By 2018, there had been 18 games created for a total cost of at least $100 million, with Rockstar, Activision, Microsoft Studios, and Sony featuring prominently on that list of primarily franchise games.
The high upfront costs and long lead times to produce games creates risks for game creators, meaning large developers and publishers have grown to dominate the industry, as startups seek out investors in an effort to compete.
While the high profile games garner a lot of the media attention, the industry should very much be considered as structured along more bipolar lines: indie games and triple-A games. And it is indie games that are attracting venture capital.
Blockchain has created a new funding model for games, with the ability for developers to create tokens that work across games. Block Bastards, creators of the in-beta BLOX game will be using their token, QUDO, to fund the 18-month development costs and to reward players. BLOX will run on the Telos network and, in a revenue-sharing style arrangement, players and games earn 90% of Qudo tokens generated and the company and any founding partners 10%.

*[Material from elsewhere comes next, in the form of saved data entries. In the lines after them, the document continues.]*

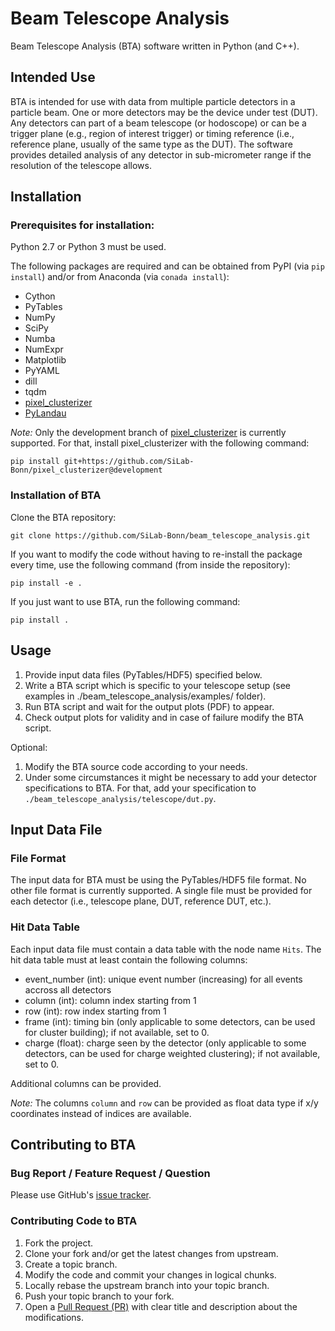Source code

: # Beam Telescope Analysis
Beam Telescope Analysis (BTA) software written in Python (and C++).

## Intended Use
BTA is intended for use with data from multiple particle detectors in a particle beam.
One or more detectors may be the device under test (DUT).
Any detectors can part of a beam telescope (or hodoscope) or can be a trigger plane (e.g., region of interest trigger) or timing reference (i.e., reference plane, usually of the same type as the DUT).
The software provides detailed analysis of any detector in sub-micrometer range if the resolution of the telescope allows.

## Installation

### Prerequisites for installation:

Python 2.7 or Python 3 must be used.

The following packages are required and can be obtained from PyPI (via `pip install`) and/or from Anaconda (via `conada install`):
- Cython
- PyTables
- NumPy
- SciPy
- Numba
- NumExpr
- Matplotlib
- PyYAML
- dill
- tqdm
- [pixel_clusterizer](https://github.com/SiLab-Bonn/pixel_clusterizer)
- [PyLandau](https://github.com/SiLab-Bonn/pylandau)

*Note:*
Only the development branch of [pixel_clusterizer](https://github.com/SiLab-Bonn/pixel_clusterizer) is currently supported.
For that, install pixel_clusterizer with the following command:
```
pip install git+https://github.com/SiLab-Bonn/pixel_clusterizer@development
```

### Installation of BTA

Clone the BTA repository:
```
git clone https://github.com/SiLab-Bonn/beam_telescope_analysis.git
```

If you want to modify the code without having to re-install the package every time, use the following command (from inside the repository):
```
pip install -e .
```

If you just want to use BTA, run the following command:
```
pip install .
```

## Usage

1. Provide input data files (PyTables/HDF5) specified below.
2. Write a BTA script which is specific to your telescope setup (see exampĺes in ./beam_telescope_analysis/examples/ folder).
3. Run BTA script and wait for the output plots (PDF) to appear.
4. Check output plots for validity and in case of failure modify the BTA script.

Optional:
1. Modify the BTA source code according to your needs.
2. Under some circumstances it might be necessary to add your detector specifications to BTA. For that, add your specification to `./beam_telescope_analysis/telescope/dut.py`.

## Input Data File

### File Format

The input data for BTA must be using the PyTables/HDF5 file format.
No other file format is currently supported.
A single file must be provided for each detector (i.e., telescope plane, DUT, reference DUT, etc.).

###  Hit Data Table
Each input data file must contain a data table with the node name `Hits`.
The hit data table must at least contain the following columns:
- event_number (int): unique event number (increasing) for all events accross all detectors
- column (int): column index starting from 1
- row (int): row index starting from 1
- frame (int): timing bin (only applicable to some detectors, can be used for cluster building); if not available, set to 0.
- charge (float): charge seen by the detector (only applicable to some detectors, can be used for charge weighted clustering); if not available, set to 0.

Additional columns can be provided.

*Note:*
The columns `column` and `row` can be provided as float data type if x/y coordinates instead of indices are available.

## Contributing to BTA

### Bug Report / Feature Request / Question

Please use GitHub's [issue tracker](https://github.com/SiLab-Bonn/beam_telescope_analysis/issues).

### Contributing Code to BTA

1. Fork the project.
2. Clone your fork and/or get the latest changes from upstream.
2. Create a topic branch.
3. Modify the code and commit your changes in logical chunks.
4. Locally rebase the upstream branch into your topic branch.
5. Push your topic branch to your fork.
6. Open a [Pull Request (PR)](https://help.github.com/en/articles/about-pull-requests) with clear title and description about the modifications.

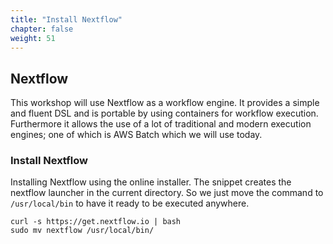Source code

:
 ```yaml
---
title: "Install Nextflow"
chapter: false
weight: 51
---
```


## Nextflow

This workshop will use Nextflow as a workflow engine. It provides a simple and fluent DSL and is portable by using containers for workflow execution.
Furthermore it allows the use of a lot of traditional and modern execution engines; one of which is AWS Batch which we will use today.

### Install Nextflow

Installing Nextflow using the online installer.
The snippet creates the nextflow launcher in the current directory. So we just move the command to `/usr/local/bin` to have it ready to be executed anywhere.
```
curl -s https://get.nextflow.io | bash
sudo mv nextflow /usr/local/bin/
```

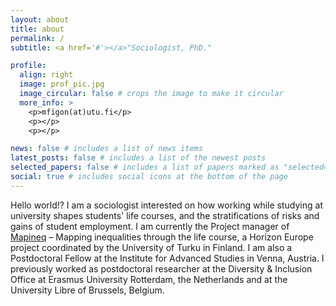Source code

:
 ```yaml
---
layout: about
title: about
permalink: /
subtitle: <a href='#'></a>"Sociologist, PhD."

profile:
  align: right
  image: prof_pic.jpg
  image_circular: false # crops the image to make it circular
  more_info: >
    <p>mfigon(at)utu.fi</p>
    <p></p>
    <p></p>

news: false # includes a list of news items
latest_posts: false # includes a list of the newest posts
selected_papers: false # includes a list of papers marked as "selected={true}"
social: true # includes social icons at the bottom of the page
---
```


Hello world!? I am a sociologist interested on how working while studying at university shapes students' life courses, and the stratifications of risks and gains of student employment. I am currently the Project manager of [Mapineq](https://mapineq.eu) – Mapping inequalities through the life course, a Horizon Europe project coordinated by the University of Turku in Finland. I am also a Postdoctoral Fellow at the Institute for Advanced Studies in Venna, Austria. I previously worked as postdoctoral researcher at the Diversity & Inclusion Office at Erasmus University Rotterdam, the Netherlands and at the University Libre of Brussels, Belgium. 
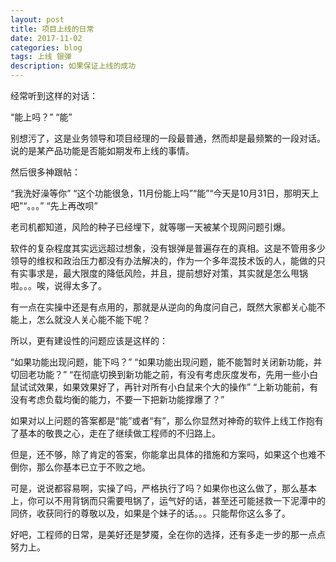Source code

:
 ```yaml
---
layout: post
title: 项目上线的日常
date: 2017-11-02
categories: blog
tags: 上线 银弹
description: 如果保证上线的成功
---
```


经常听到这样的对话：

“能上吗？”
“能”

别想污了，这是业务领导和项目经理的一段最普通，然而却是最频繁的一段对话。说的是某产品功能是否能如期发布上线的事情。

然后很多神跟帖：

“我洗好澡等你”
“这个功能很急，11月份能上吗”“能”“今天是10月31日，那明天上吧”“。。。”
“先上再改呗”

老司机都知道，风险的种子已经埋下，就等哪一天被某个现网问题引爆。

软件的复杂程度其实远远超过想象，没有银弹是普遍存在的真相。这是不管用多少领导的维权和政治压力都没有办法解决的，作为一个多年混技术饭的人，能做的只有实事求是，最大限度的降低风险，并且，提前想好对策，其实就是怎么甩锅啦。。。唉，说得太多了。

有一点在实操中还是有点用的，那就是从逆向的角度问自己，既然大家都关心能不能上，怎么就没人关心能不能下呢？

所以，更有建设性的问题应该是这样的：

“如果功能出现问题，能下吗？”
“如果功能出现问题，能不能暂时关闭新功能，并切回老功能？”
“在彻底切换到新功能之前，有没有考虑灰度发布，先用一些小白鼠试试效果，如果效果好了，再针对所有小白鼠来个大的操作”
“上新功能前，有没有考虑负载均衡的能力，不要一下把新功能撑爆了？”

如果对以上问题的答案都是“能”或者“有”，那么你显然对神奇的软件上线工作抱有了基本的敬畏之心，走在了继续做工程师的不归路上。

但是，还不够，除了肯定的答案，你能拿出具体的措施和方案吗，如果这个也难不倒你，那么你基本已立于不败之地。

可是，说说都容易啊，实操了吗，严格执行了吗？如果你也这么做了，那么基本上，你可以不用背锅而只需要甩锅了，运气好的话，甚至还可能拯救一下泥潭中的同侪，收获同行的尊敬以及，如果是个妹子的话。。。只能帮你这么多了。

好吧，工程师的日常，是美好还是梦魇，全在你的选择，还有多走一步的那一点点努力上。
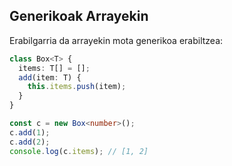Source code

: ## Generikoak Arrayekin

Erabilgarria da arrayekin mota generikoa erabiltzea:

```typescript
class Box<T> {
  items: T[] = [];
  add(item: T) {
    this.items.push(item);
  }
}

const c = new Box<number>();
c.add(1);
c.add(2);
console.log(c.items); // [1, 2]

```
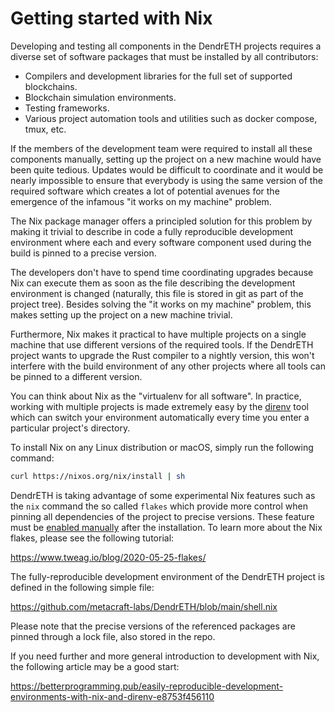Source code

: # Getting started with Nix

Developing and testing all components in the DendrETH projects requires a
diverse set of software packages that must be installed by all contributors:

* Compilers and development libraries for the full set of supported blockchains.
* Blockchain simulation environments.
* Testing frameworks.
* Various project automation tools and utilities such as docker compose, tmux, etc.

If the members of the development team were required to install all these
components manually, setting up the project on a new machine would have
been quite tedious. Updates would be difficult to coordinate and it would
be nearly impossible to ensure that everybody is using the same version
of the required software which creates a lot of potential avenues for the
emergence of the infamous "it works on my machine" problem.

The Nix package manager offers a principled solution for this problem by
making it trivial to describe in code a fully reproducible development
environment where each and every software component used during the build
is pinned to a precise version.

The developers don't have to spend time coordinating upgrades because Nix
can execute them as soon as the file describing the development environment
is changed (naturally, this file is stored in git as part of the project tree).
Besides solving the "it works on my machine" problem, this makes setting up
the project on a new machine trivial.

Furthermore, Nix makes it practical to have multiple projects on a single
machine that use different versions of the required tools. If the DendrETH
project wants to upgrade the Rust compiler to a nightly version, this won't
interfere with the build environment of any other projects where all tools
can be pinned to a different version.

You can think about Nix as the "virtualenv for all software". In practice,
working with multiple projects is made extremely easy by the [direnv][1]
tool which can switch your environment automatically every time you enter
a particular project's directory.

To install Nix on any Linux distribution or macOS, simply run the following
command:

```bash
curl https://nixos.org/nix/install | sh
```

DendrETH is taking advantage of some experimental Nix features such as the
`nix` command the so called `flakes` which provide more control when pinning
all dependencies of the project to precise versions. These feature must be
[enabled manually][2] after the installation. To learn more about the Nix
flakes, please see the following tutorial:

https://www.tweag.io/blog/2020-05-25-flakes/

The fully-reproducible development environment of the DendrETH project is
defined in the following simple file:

https://github.com/metacraft-labs/DendrETH/blob/main/shell.nix

Please note that the precise versions of the referenced packages are pinned
through a lock file, also stored in the repo.

If you need further and more general introduction to development with Nix,
the following article may be a good start:

https://betterprogramming.pub/easily-reproducible-development-environments-with-nix-and-direnv-e8753f456110

[1]: https://direnv.net/
[2]: https://nixos.wiki/wiki/Flakes#Enable_flakes
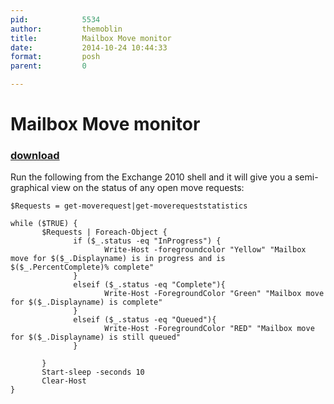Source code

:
 ```yaml
---
pid:            5534
author:         themoblin
title:          Mailbox Move monitor
date:           2014-10-24 10:44:33
format:         posh
parent:         0

---
```


# Mailbox Move monitor

### [download](Scripts\5534.ps1)

Run the following from the Exchange 2010 shell and it will give you a semi-graphical view on the status of any open move requests:

```posh
$Requests = get-moverequest|get-moverequeststatistics

while ($TRUE) {
       $Requests | Foreach-Object {
              if ($_.status -eq "InProgress") {
                     Write-Host -foregroundcolor "Yellow" "Mailbox move for $($_.Displayname) is in progress and is $($_.PercentComplete)% complete"
              }
              elseif ($_.status -eq "Complete"){
                     Write-Host -ForegroundColor "Green" "Mailbox move for $($_.Displayname) is complete"
              }
              elseif ($_.status -eq "Queued"){
                     Write-Host -ForegroundColor "RED" "Mailbox move for $($_.Displayname) is still queued"
              }

       }
       Start-sleep -seconds 10
       Clear-Host
} 

```
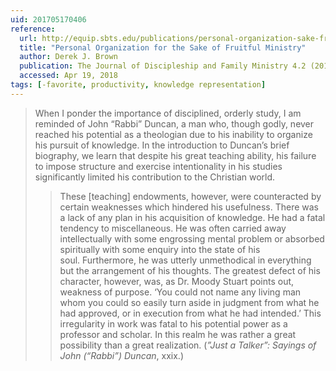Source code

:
 ```yaml
---
uid: 201705170406
reference:
  url: http://equip.sbts.edu/publications/personal-organization-sake-fruitful-ministry/
  title: "Personal Organization for the Sake of Fruitful Ministry"
  author: Derek J. Brown
  publication: The Journal of Discipleship and Family Ministry 4.2 (2014)
  accessed: Apr 19, 2018
tags: [-favorite, productivity, knowledge representation]
---
```


> When I ponder the importance of disciplined, orderly study, I am reminded of John “Rabbi” Duncan, a man who, though godly, never reached his potential as a theologian due to his inability to organize his pursuit of knowledge. In the introduction to Duncan’s brief biography, we learn that despite his great teaching ability, his failure to impose structure and exercise intentionality in his studies significantly limited his contribution to the Christian world.
> 
> > These [teaching] endowments, however, were counteracted by certain weaknesses which hindered his usefulness. There was a lack of any plan in his acquisition of knowledge. He had a fatal tendency to miscellaneous. He was often carried away intellectually with some engrossing mental problem or absorbed spiritually with some enquiry into the state of his soul. Furthermore, he was utterly unmethodical in everything but the arrangement of his thoughts. The greatest defect of his character, however, was, as Dr. Moody Stuart points out, weakness of purpose. ‘You could not name any living man whom you could so easily turn aside in judgment from what he had approved, or in execution from what he had intended.’ This irregularity in work was fatal to his potential power as a professor and scholar. In this realm he was rather a great possibility than a great realization. (*”Just a Talker”: Sayings of John (“Rabbi”) Duncan*, xxix.)
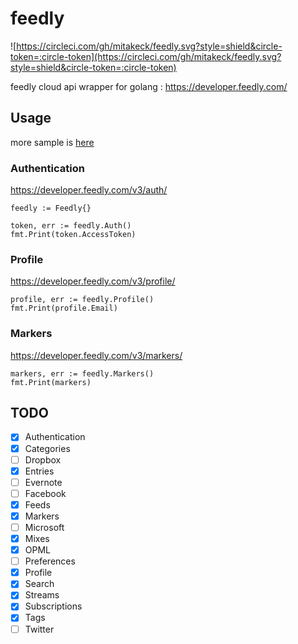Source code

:# feedly

![https://circleci.com/gh/mitakeck/feedly.svg?style=shield&circle-token=:circle-token](https://circleci.com/gh/mitakeck/feedly.svg?style=shield&circle-token=:circle-token)

feedly cloud api wrapper for golang : https://developer.feedly.com/

## Usage

more sample is [here](https://github.com/mitakeck/feedly/blob/master/cmd/feedly/main.go)

### Authentication

https://developer.feedly.com/v3/auth/

```golang:
feedly := Feedly{}

token, err := feedly.Auth()
fmt.Print(token.AccessToken)
```

### Profile

https://developer.feedly.com/v3/profile/

```golang:
profile, err := feedly.Profile()
fmt.Print(profile.Email)
```

### Markers

https://developer.feedly.com/v3/markers/

```golang:
markers, err := feedly.Markers()
fmt.Print(markers)
```

## TODO

- [x] Authentication
- [x] Categories
- [ ] Dropbox
- [x] Entries
- [ ] Evernote
- [ ] Facebook
- [x] Feeds
- [x] Markers
- [ ] Microsoft
- [x] Mixes
- [x] OPML
- [ ] Preferences
- [x] Profile
- [x] Search
- [x] Streams
- [x] Subscriptions
- [x] Tags
- [ ] Twitter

Diogo Abreu, Marketeer/Product Evangelist at Block Bastards explains:
“QUDO is a blockchain-based service for games which rewards players for their activity and performance with a coin called QUDO. These QUDO tokens aim to be widely used within the industry, allowing game developers and players to generate purchasing power, without the need for in-game advertisements, while giving them the tools to empower their games’ visibility. Blox uses QUDO, like any other game can do… QUDO is… open for every game developer that would like to integrate this technology into their game.”
However, only a handful of indie blockchain game developers have been able to attract venture capital. William Quigley of WAX, the Worldwide Asset eXchange that bridges the physical gaps between “collectors and traders, buyers and sellers, creators and gamers, merchants, dApp creators, and game developers” says that:
“Indie games are funded the same way all other start-ups are funded… through a combination of personal savings, friends and family, angel investors and, in rare situations, venture capital. The personal capital of the founders is by far the number one source of funding video games.”
The failure rate of new games is high, so VC funds look for a 10x return from pre-release video games, much as they would any other startup. As Quigley pointed out:
“An investor needs to see this level of potential upside in order to offset the strong likelihood that the video game will not succeed.”